- _Work request_
In the records below, find each line with the word "function" and copy it.

--------------------------------------------------

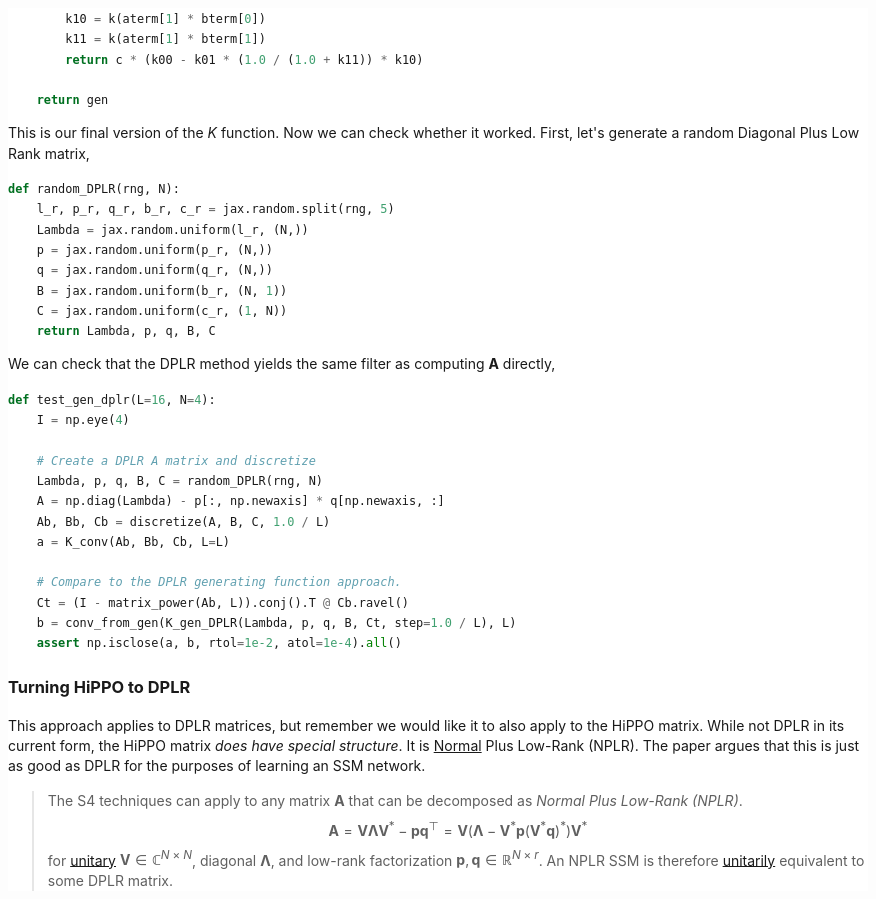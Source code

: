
 ```python
        k10 = k(aterm[1] * bterm[0])
        k11 = k(aterm[1] * bterm[1])
        return c * (k00 - k01 * (1.0 / (1.0 + k11)) * k10)

    return gen
```


This is our final version of the $K$ function. Now we can check whether it worked.
First, let's generate a random Diagonal Plus Low Rank matrix,


```python
def random_DPLR(rng, N):
    l_r, p_r, q_r, b_r, c_r = jax.random.split(rng, 5)
    Lambda = jax.random.uniform(l_r, (N,))
    p = jax.random.uniform(p_r, (N,))
    q = jax.random.uniform(q_r, (N,))
    B = jax.random.uniform(b_r, (N, 1))
    C = jax.random.uniform(c_r, (1, N))
    return Lambda, p, q, B, C
```


We can check that the DPLR method yields the same filter as computing $\boldsymbol{A}$ directly,


```python
def test_gen_dplr(L=16, N=4):
    I = np.eye(4)

    # Create a DPLR A matrix and discretize
    Lambda, p, q, B, C = random_DPLR(rng, N)
    A = np.diag(Lambda) - p[:, np.newaxis] * q[np.newaxis, :]
    Ab, Bb, Cb = discretize(A, B, C, 1.0 / L)
    a = K_conv(Ab, Bb, Cb, L=L)

    # Compare to the DPLR generating function approach.
    Ct = (I - matrix_power(Ab, L)).conj().T @ Cb.ravel()
    b = conv_from_gen(K_gen_DPLR(Lambda, p, q, B, Ct, step=1.0 / L), L)
    assert np.isclose(a, b, rtol=1e-2, atol=1e-4).all()
```


### Turning HiPPO to DPLR


This approach applies to DPLR matrices, but remember we would like it to also apply to the HiPPO matrix.
 While not DPLR in its current form, the HiPPO matrix *does have special structure*. It is
 [Normal](https://en.wikipedia.org/wiki/Normal_matrix) Plus Low-Rank (NPLR). The paper argues that
this is just as good as DPLR for the purposes of learning an SSM network.


> The S4 techniques can apply to any matrix $\boldsymbol{A}$ that can be decomposed as *Normal Plus Low-Rank (NPLR)*.
$$
>   \boldsymbol{A} = \boldsymbol{V} \boldsymbol{\Lambda} \boldsymbol{V}^* - \boldsymbol{p} \boldsymbol{q}^\top = \boldsymbol{V} \left( \boldsymbol{\Lambda} - \boldsymbol{V}^* \boldsymbol{p} (\boldsymbol{V}^*\boldsymbol{q})^* \right) \boldsymbol{V}^*
$$
> for [unitary](https://en.wikipedia.org/wiki/Unitary_matrix) $\boldsymbol{V} \in \mathbb{C}^{N \times N}$, diagonal $\boldsymbol{\Lambda}$, and low-rank factorization $\boldsymbol{p}, \boldsymbol{q} \in \mathbb{R}^{N \times r}$.  An NPLR SSM is therefore [unitarily](https://en.wikipedia.org/wiki/Unitary_matrix) equivalent to some DPLR matrix.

--------------------------------------------------

- _Reply to the task_
This is our final version of the $K$ function. Now we can check whether it worked.
    # Compare to the DPLR generating function approach.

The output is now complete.